However, to realize this, you've got to fundamentally improve your time management skills.
(Read below to start.) As you answered the questions, you probably had some insight into areas where your time management could use a pick-me-up.
"Staying an extra hour at work at the end of the day may not be the most effective way to manage your time." Lots of people work through their lunch break, but Emma says that can be counter-productive.
"As a general rule, taking at least 30 minutes away from your desk will help you to be more effective in the afternoon," she says.
For each statement, click the button in the column that best describes you.

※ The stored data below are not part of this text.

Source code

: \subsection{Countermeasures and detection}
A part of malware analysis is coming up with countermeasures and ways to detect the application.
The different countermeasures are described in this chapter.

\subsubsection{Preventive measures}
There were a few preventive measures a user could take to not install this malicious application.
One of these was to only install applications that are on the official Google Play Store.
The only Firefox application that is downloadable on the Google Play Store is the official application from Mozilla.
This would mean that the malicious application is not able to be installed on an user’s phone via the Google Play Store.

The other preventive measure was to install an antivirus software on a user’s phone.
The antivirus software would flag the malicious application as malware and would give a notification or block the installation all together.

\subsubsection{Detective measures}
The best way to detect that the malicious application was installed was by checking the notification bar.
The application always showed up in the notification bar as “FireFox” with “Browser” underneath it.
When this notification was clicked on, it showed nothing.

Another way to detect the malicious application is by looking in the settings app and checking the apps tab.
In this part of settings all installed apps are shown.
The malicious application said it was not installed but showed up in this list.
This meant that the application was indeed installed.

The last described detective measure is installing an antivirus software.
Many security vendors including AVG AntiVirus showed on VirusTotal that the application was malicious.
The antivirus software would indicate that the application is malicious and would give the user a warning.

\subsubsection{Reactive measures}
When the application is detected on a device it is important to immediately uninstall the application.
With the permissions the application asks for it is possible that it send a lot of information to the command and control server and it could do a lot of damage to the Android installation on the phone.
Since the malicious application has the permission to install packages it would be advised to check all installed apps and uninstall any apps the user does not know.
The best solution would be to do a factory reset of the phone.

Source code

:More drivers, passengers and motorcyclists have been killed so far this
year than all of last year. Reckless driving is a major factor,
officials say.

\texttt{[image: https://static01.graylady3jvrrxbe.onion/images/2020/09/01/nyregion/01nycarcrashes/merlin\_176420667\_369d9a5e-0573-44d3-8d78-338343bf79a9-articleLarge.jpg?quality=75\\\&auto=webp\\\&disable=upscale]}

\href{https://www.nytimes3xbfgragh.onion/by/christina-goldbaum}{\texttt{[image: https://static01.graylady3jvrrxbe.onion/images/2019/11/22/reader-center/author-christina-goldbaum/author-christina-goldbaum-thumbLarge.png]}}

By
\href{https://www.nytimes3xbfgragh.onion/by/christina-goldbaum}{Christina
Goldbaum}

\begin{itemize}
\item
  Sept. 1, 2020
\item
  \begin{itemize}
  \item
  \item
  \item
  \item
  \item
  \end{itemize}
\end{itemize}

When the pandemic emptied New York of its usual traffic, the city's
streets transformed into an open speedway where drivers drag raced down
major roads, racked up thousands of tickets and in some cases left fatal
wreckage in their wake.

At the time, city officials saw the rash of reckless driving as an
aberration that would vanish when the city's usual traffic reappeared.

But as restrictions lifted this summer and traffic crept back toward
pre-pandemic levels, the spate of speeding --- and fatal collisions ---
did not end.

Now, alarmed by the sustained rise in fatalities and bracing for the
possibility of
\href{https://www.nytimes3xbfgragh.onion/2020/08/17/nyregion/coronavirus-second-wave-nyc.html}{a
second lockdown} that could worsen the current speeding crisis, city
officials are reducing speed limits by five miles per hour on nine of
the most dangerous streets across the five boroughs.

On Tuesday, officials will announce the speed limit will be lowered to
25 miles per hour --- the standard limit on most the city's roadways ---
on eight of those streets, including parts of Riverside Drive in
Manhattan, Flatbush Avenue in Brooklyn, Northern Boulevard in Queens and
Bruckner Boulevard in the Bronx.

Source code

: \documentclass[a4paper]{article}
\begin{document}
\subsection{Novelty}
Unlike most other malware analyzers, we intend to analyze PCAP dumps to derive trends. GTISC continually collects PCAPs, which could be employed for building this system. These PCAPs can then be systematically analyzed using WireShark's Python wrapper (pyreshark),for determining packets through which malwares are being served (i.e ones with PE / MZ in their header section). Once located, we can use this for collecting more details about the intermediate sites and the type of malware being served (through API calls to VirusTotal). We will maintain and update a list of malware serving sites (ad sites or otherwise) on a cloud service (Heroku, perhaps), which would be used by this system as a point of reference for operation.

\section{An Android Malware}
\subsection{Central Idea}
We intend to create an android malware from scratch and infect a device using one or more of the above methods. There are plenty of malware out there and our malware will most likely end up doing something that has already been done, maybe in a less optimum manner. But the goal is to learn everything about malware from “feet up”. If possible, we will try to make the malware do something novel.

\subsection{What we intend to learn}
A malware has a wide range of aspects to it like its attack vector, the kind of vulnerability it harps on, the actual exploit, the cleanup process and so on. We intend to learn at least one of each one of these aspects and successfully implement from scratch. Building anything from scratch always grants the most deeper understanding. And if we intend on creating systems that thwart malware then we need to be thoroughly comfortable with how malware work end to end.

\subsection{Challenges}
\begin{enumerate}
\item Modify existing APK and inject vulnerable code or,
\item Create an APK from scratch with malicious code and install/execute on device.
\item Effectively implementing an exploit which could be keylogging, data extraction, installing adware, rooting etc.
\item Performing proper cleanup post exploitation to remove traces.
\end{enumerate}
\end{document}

Answer the questions as you actually are, rather than how you think you should be, and don't worry if some of the questions seem to score in the "wrong direction." When you are finished, click the "Calculate My Total" button at the bottom of the test. The good news is that you've got a great opportunity to improve your effectiveness at work, and your long term success!"The aim is to learn how to become better at reducing the number of urgent and important tasks.Having to deal with too many urgent tasks can be stressful," says Emma."Go for a walk outdoors or, better still, do some exercise," says Emma."You'll come back to your desk re-energised, with a new set of eyes and renewed focus." Planning your day with a midday break will also help you to break up your work into more manageable chunks."The aim of good time management is to achieve the lifestyle balance you want," says Emma Donaldson-Feilder, a chartered occupational psychologist.This page has Emma's top tips for better time management.First: try our exercise in time management: How do you spend your time each day?Strategies on using time: These applications of time management have proven to be effective as good study habits.Take this self-test quiz to identify the aspects of time management that you need most help with.The results will point you to the specific tools that will help you to work more efficiently.